* Saved entries *

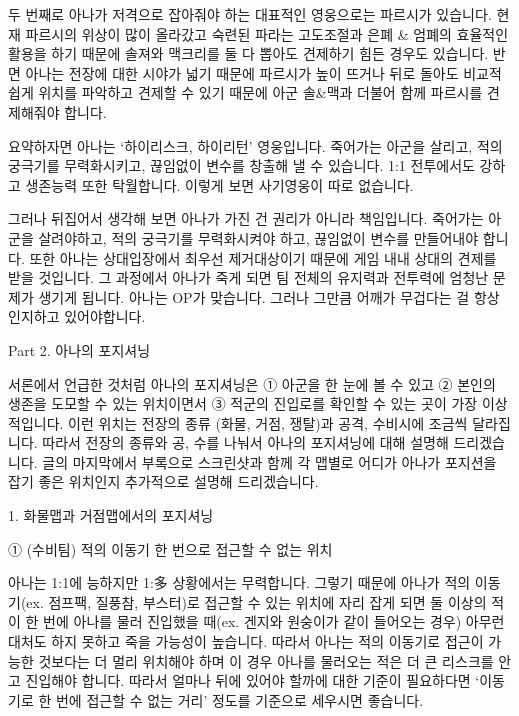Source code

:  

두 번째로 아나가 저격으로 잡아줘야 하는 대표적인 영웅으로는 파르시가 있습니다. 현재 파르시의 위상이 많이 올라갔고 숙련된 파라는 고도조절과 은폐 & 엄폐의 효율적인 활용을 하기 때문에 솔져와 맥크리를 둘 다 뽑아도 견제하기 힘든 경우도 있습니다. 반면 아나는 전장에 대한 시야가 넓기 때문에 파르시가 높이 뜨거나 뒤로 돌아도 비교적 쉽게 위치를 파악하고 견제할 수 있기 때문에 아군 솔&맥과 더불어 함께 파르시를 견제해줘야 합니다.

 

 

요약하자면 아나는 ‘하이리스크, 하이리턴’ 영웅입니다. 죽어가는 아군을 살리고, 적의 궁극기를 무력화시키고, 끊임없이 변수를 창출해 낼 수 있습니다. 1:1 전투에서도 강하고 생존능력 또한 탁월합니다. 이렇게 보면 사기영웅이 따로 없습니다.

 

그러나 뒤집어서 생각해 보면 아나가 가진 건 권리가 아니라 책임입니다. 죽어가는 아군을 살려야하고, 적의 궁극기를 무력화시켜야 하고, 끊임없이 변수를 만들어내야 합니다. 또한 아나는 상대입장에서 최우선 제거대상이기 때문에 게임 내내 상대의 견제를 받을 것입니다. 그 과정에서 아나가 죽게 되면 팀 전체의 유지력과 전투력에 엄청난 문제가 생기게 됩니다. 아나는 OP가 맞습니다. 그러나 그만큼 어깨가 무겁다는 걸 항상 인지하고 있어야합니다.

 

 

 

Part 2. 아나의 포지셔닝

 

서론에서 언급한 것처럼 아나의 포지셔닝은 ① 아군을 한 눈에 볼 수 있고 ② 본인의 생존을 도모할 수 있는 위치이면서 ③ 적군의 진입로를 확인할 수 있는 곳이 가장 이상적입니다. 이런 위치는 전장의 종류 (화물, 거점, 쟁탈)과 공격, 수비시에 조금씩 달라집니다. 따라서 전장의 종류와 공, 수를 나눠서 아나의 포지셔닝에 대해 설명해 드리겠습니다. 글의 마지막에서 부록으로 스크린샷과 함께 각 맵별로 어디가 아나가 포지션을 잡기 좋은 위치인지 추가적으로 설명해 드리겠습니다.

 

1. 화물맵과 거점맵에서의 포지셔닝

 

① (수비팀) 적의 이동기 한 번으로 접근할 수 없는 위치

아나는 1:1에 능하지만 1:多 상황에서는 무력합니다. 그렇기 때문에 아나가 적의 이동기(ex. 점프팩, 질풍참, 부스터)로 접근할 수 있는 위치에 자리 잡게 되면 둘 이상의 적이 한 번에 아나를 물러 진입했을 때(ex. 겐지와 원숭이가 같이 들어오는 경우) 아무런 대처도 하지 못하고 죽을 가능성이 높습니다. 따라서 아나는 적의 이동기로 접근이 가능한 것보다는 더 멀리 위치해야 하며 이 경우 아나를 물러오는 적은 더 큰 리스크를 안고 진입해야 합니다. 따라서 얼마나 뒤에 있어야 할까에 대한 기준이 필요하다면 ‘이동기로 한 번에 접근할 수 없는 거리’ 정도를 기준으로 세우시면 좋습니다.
--
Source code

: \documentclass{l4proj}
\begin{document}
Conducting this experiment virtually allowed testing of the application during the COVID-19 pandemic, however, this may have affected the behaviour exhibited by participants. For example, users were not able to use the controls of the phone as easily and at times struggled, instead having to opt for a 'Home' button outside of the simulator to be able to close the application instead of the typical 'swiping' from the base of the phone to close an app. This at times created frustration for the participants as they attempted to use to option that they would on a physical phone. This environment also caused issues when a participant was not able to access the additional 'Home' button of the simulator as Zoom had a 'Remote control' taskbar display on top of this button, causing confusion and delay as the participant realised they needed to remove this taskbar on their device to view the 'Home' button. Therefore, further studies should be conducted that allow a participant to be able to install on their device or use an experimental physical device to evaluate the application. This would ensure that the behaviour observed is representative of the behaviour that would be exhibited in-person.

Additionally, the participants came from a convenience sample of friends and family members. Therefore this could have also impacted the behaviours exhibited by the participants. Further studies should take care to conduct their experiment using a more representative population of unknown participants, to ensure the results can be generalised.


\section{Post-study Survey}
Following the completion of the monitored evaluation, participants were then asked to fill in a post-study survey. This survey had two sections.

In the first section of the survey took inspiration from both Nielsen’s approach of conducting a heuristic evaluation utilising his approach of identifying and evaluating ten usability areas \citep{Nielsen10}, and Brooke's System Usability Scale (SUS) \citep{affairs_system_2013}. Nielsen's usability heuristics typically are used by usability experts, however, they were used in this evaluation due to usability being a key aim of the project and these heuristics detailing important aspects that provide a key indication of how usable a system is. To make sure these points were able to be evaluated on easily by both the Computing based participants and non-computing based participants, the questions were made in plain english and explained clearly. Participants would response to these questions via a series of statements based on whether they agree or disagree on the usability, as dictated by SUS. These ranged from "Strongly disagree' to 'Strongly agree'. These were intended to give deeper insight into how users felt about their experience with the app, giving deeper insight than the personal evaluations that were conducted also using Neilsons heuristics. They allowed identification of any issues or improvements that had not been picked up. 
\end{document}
--
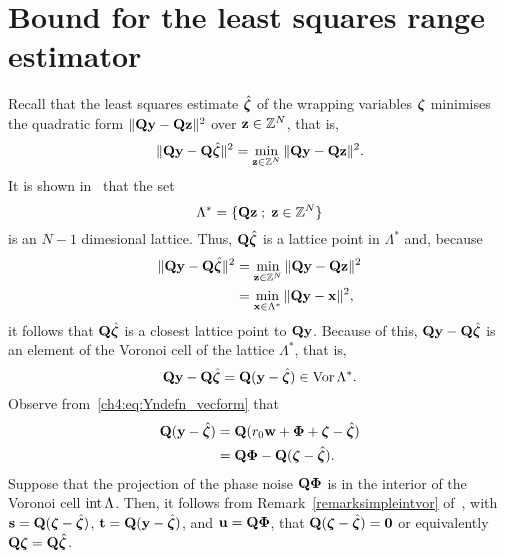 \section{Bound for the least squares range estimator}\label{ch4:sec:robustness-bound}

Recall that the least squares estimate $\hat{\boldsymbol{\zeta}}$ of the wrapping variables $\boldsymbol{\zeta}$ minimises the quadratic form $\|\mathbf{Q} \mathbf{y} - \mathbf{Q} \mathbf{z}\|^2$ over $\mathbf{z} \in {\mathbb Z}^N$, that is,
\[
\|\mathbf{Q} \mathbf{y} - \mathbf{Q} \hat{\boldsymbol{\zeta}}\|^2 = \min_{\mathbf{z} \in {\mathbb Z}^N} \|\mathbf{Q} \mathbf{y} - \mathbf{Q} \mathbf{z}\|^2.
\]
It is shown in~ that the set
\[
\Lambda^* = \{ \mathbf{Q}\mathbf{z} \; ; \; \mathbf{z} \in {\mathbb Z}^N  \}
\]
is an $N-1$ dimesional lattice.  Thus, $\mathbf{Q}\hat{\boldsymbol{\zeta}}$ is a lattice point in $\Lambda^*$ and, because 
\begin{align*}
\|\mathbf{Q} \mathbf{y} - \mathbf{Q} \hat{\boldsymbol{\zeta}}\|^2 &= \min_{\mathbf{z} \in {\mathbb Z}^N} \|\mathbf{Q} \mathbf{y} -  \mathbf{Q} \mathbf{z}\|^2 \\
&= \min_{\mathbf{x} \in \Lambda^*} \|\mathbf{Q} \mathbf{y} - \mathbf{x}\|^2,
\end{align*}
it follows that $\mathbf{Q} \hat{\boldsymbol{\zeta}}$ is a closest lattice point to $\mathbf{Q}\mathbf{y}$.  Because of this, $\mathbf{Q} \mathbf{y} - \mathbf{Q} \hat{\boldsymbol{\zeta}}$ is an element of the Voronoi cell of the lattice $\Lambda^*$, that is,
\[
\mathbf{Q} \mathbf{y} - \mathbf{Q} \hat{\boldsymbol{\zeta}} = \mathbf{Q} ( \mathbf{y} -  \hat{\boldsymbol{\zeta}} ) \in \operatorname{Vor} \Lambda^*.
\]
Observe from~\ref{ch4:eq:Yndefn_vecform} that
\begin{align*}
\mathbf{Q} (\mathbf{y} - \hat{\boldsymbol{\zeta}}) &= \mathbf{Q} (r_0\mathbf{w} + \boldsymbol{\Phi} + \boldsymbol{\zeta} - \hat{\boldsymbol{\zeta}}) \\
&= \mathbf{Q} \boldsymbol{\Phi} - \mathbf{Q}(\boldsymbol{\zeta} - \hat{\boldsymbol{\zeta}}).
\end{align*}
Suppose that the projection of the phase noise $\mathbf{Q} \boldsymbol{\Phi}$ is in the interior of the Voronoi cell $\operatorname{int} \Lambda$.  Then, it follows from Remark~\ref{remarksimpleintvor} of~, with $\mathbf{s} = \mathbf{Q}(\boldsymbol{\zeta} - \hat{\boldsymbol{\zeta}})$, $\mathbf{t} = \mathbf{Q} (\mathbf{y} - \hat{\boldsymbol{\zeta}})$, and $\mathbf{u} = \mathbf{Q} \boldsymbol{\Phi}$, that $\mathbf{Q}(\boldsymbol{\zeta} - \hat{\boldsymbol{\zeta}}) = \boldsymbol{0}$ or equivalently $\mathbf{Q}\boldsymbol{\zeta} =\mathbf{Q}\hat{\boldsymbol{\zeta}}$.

* DIRECTIONS FOR THIS TASK *
Copy out every line of the data that includes the word "궁극기를".

* SOLUTION TO THIS PROBLEM *
요약하자면 아나는 ‘하이리스크, 하이리턴’ 영웅입니다. 죽어가는 아군을 살리고, 적의 궁극기를 무력화시키고, 끊임없이 변수를 창출해 낼 수 있습니다. 1:1 전투에서도 강하고 생존능력 또한 탁월합니다. 이렇게 보면 사기영웅이 따로 없습니다.
그러나 뒤집어서 생각해 보면 아나가 가진 건 권리가 아니라 책임입니다. 죽어가는 아군을 살려야하고, 적의 궁극기를 무력화시켜야 하고, 끊임없이 변수를 만들어내야 합니다. 또한 아나는 상대입장에서 최우선 제거대상이기 때문에 게임 내내 상대의 견제를 받을 것입니다. 그 과정에서 아나가 죽게 되면 팀 전체의 유지력과 전투력에 엄청난 문제가 생기게 됩니다. 아나는 OP가 맞습니다. 그러나 그만큼 어깨가 무겁다는 걸 항상 인지하고 있어야합니다.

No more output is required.